Source texts of formatted documents:
════

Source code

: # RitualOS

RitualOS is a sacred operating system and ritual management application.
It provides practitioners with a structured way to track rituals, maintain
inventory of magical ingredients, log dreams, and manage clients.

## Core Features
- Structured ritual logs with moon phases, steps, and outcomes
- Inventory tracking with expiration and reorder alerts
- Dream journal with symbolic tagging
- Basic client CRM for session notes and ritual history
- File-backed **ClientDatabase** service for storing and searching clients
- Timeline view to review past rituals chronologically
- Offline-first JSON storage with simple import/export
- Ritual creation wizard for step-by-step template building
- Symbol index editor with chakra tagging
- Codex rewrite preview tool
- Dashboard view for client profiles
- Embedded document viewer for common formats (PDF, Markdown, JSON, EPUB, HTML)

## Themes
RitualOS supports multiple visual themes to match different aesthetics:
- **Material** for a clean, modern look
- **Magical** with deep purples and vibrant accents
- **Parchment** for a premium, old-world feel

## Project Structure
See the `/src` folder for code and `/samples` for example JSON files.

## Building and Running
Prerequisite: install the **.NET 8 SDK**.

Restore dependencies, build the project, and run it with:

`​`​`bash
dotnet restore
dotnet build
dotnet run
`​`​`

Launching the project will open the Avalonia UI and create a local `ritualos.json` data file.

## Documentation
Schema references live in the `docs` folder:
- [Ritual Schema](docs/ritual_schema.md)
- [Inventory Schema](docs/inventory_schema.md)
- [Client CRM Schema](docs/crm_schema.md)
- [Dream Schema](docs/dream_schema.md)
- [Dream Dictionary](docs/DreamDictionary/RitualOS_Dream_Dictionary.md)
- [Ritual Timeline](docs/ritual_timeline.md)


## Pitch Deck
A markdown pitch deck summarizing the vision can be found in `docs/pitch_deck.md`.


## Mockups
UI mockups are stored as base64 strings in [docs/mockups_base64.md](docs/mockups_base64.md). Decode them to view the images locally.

════

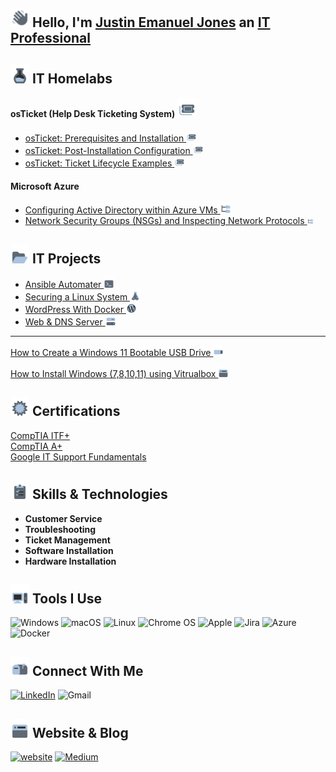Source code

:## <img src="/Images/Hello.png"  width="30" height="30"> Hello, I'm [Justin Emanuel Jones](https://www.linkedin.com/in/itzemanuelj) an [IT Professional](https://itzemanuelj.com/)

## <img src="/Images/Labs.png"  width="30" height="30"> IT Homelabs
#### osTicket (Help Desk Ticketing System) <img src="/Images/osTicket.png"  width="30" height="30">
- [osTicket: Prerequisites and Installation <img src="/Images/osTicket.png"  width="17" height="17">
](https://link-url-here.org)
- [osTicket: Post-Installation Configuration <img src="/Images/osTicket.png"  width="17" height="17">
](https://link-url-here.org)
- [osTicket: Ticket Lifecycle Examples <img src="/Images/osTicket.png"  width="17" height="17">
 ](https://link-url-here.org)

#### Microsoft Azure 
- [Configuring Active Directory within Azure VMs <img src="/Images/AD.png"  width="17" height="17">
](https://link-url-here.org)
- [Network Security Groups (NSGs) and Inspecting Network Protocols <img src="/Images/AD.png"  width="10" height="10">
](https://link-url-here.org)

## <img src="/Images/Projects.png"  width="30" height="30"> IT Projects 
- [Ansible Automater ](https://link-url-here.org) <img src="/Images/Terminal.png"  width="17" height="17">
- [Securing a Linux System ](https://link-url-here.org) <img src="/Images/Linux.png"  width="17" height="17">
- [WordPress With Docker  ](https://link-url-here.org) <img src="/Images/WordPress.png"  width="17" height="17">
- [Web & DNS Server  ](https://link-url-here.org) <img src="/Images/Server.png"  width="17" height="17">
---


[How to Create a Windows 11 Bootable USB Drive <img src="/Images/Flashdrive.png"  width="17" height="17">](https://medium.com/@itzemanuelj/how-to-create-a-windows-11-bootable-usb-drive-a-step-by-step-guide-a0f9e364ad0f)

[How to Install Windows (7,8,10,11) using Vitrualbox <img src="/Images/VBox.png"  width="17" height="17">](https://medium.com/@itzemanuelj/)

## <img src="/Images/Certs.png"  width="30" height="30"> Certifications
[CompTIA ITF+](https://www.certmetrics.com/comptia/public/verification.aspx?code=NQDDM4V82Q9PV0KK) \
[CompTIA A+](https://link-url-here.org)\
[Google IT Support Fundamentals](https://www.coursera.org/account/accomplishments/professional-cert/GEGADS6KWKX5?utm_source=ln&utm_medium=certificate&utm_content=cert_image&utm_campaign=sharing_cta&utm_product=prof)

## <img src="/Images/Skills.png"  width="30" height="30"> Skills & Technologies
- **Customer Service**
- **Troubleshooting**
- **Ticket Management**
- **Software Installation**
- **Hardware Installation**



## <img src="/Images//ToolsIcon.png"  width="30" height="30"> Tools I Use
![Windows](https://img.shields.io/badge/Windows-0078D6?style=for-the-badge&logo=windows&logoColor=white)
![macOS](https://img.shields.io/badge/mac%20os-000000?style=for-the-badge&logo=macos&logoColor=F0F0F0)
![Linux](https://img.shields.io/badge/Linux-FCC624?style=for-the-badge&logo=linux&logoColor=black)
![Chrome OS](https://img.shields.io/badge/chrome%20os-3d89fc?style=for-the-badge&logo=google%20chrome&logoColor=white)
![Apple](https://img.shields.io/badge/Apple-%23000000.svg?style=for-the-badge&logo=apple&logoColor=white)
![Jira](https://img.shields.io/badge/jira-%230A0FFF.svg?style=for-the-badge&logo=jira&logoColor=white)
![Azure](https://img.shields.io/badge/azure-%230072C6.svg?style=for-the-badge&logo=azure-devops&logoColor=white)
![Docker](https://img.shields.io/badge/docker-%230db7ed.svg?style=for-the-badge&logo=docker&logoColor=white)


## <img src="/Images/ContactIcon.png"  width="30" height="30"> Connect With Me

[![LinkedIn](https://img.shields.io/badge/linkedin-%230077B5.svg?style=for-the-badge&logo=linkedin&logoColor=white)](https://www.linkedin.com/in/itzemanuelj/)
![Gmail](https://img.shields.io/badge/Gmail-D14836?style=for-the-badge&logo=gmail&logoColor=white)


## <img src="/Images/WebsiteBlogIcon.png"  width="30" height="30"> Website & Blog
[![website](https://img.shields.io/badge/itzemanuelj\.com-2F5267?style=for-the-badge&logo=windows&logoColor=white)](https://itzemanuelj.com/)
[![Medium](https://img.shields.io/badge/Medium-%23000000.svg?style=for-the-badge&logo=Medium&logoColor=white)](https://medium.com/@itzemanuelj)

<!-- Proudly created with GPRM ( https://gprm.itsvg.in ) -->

════

_Instructions to follow_
Above this instruction are the records; retype exactly the lines from the one containing "Website & Blog" up to and including the one containing "<!-- Proudly created".

_Answer section_
## <img src="/Images/WebsiteBlogIcon.png"  width="30" height="30"> Website & Blog
[![website](https://img.shields.io/badge/itzemanuelj\.com-2F5267?style=for-the-badge&logo=windows&logoColor=white)](https://itzemanuelj.com/)
[![Medium](https://img.shields.io/badge/Medium-%23000000.svg?style=for-the-badge&logo=Medium&logoColor=white)](https://medium.com/@itzemanuelj)

<!-- Proudly created with GPRM ( https://gprm.itsvg.in ) -->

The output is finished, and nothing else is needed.